Input for this task START

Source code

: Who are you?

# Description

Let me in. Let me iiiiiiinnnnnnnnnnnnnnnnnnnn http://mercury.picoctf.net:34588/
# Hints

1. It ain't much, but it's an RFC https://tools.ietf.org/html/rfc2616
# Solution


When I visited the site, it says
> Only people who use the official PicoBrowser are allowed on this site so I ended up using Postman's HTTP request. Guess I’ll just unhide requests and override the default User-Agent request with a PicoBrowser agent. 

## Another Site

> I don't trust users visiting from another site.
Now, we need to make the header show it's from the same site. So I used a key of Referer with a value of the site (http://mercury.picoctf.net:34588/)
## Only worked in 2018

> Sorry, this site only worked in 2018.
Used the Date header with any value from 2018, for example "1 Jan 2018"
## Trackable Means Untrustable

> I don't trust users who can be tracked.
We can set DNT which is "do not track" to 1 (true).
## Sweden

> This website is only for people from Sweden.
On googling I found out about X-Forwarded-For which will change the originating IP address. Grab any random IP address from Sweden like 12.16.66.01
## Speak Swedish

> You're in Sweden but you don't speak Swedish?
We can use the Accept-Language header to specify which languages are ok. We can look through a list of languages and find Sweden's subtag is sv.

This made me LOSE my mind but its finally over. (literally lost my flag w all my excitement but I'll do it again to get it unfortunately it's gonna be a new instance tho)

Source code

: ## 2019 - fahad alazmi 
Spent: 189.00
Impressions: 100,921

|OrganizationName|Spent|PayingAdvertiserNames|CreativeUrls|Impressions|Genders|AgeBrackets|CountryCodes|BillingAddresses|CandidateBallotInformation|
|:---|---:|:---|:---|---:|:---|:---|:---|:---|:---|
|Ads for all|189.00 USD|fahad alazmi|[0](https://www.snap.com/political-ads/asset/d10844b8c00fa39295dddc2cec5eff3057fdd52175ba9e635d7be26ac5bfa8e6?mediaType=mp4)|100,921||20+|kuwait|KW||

Input for this task END

**What the task requires:** Copy word for word the stretch of entries above from the line that has "people from Sweden." through the line that has "We can use the", both ends included, and nothing outside it.

**Task solution:**
> This website is only for people from Sweden.
On googling I found out about X-Forwarded-For which will change the originating IP address. Grab any random IP address from Sweden like 12.16.66.01
## Speak Swedish

> You're in Sweden but you don't speak Swedish?
We can use the Accept-Language header to specify which languages are ok. We can look through a list of languages and find Sweden's subtag is sv.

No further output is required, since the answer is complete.